We will be discussing filtering in-depth in subsequent sections, but one filtering or detrending technique is to use linear regression.

Consider the decomposition of a variable \(y(t)\) into two parts: the fraction that is linearly related to \(x(t)\) and the fraction that is uncorrelated with \(x(t)\):

\[ y(t) = y(t)_{fitted} + y(t)_{residual} \]

where \(y(t)_{fitted}\) is the best-fit linear relationship between \(y(t)\) and \(x(t)\).

Thus,

  • the fraction of variance of \(y(t)\) explained by \(x(t)\) is \(r^2\): the ratio of variance of \(y(t)_{fitted}\) to \(y(t)\) and,

  • the fraction of variance of \(y(t)\) that is not explained by \(x(t)\) is 1 - \(r^2\): the ratio of variance of \(y(t)_{residual}\) to \(y(t)\).

Detrending#

The above decomposition allows us to isolate \(y(t)_{residual}\) which we sometimes want to do.

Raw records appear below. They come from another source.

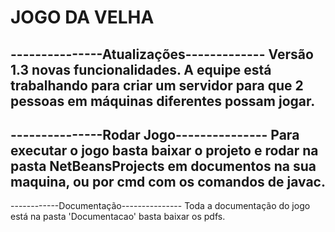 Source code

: # JOGO DA VELHA
---------------Atualizações-------------
Versão 1.3 novas funcionalidades.
A equipe está trabalhando para criar um servidor para que 2 pessoas em máquinas diferentes possam jogar.
----------------------------------------
---------------Rodar Jogo---------------
Para executar o jogo basta baixar o projeto e rodar na pasta NetBeansProjects em documentos na sua maquina, ou por cmd com os comandos de javac.
---------------------------------------
------------Documentação---------------
Toda a documentação do jogo está na pasta 'Documentacao' basta baixar os pdfs. 
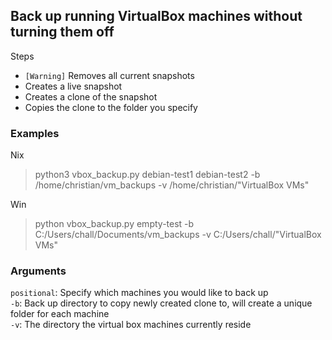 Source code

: ## Back up running VirtualBox machines without turning them off

Steps
- `[Warning]` Removes all current snapshots
- Creates a live snapshot
- Creates a clone of the snapshot
- Copies the clone to the folder you specify

### Examples
Nix  
> python3 vbox_backup.py debian-test1 debian-test2 -b /home/christian/vm_backups -v /home/christian/"VirtualBox VMs"

Win  
> python vbox_backup.py empty-test -b C:/Users/chall/Documents/vm_backups -v C:/Users/chall/"VirtualBox VMs"

### Arguments
`positional`: Specify which machines you would like to back up  
`-b`: Back up directory to copy newly created clone to, will create a unique folder for each machine  
`-v`: The directory the virtual box machines currently reside  
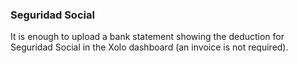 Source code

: ### Seguridad Social

It is enough to upload a bank statement showing the deduction for Seguridad Social in the Xolo dashboard (an invoice is
not required).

If \(y(t)_{fitted}\) represents a linear trend, \(y(t)_{residual}\) is then the detrended component of \(y(t)\).

Filtering#

Let’s take a look at a filtering example using our ENSO and California precipitation data.

# load packages
import numpy as np
import pickle as pickle
import scipy.stats as st
import matplotlib.pyplot as plt
import matplotlib as mpl
mpl.rc('font',size=16,weight='bold') #set default font size and weight for plots
# ENSO Data:
# unpickle NINO34 (units of degC)
with open('NINO34_NDJF_2021.pickle','rb') as fp: #.pickle files are a python file type
    nino34 = pickle.load(fp,encoding='latin1')

#  Precipitation Data:
#  unpickle CA_PRECIP_DJFM (units of mm/day)
with open('CA_PRECIP_DJFM.pickle','rb') as fp: #.pickle files are a python file type
    precip_djfm = pickle.load(fp,encoding='latin1')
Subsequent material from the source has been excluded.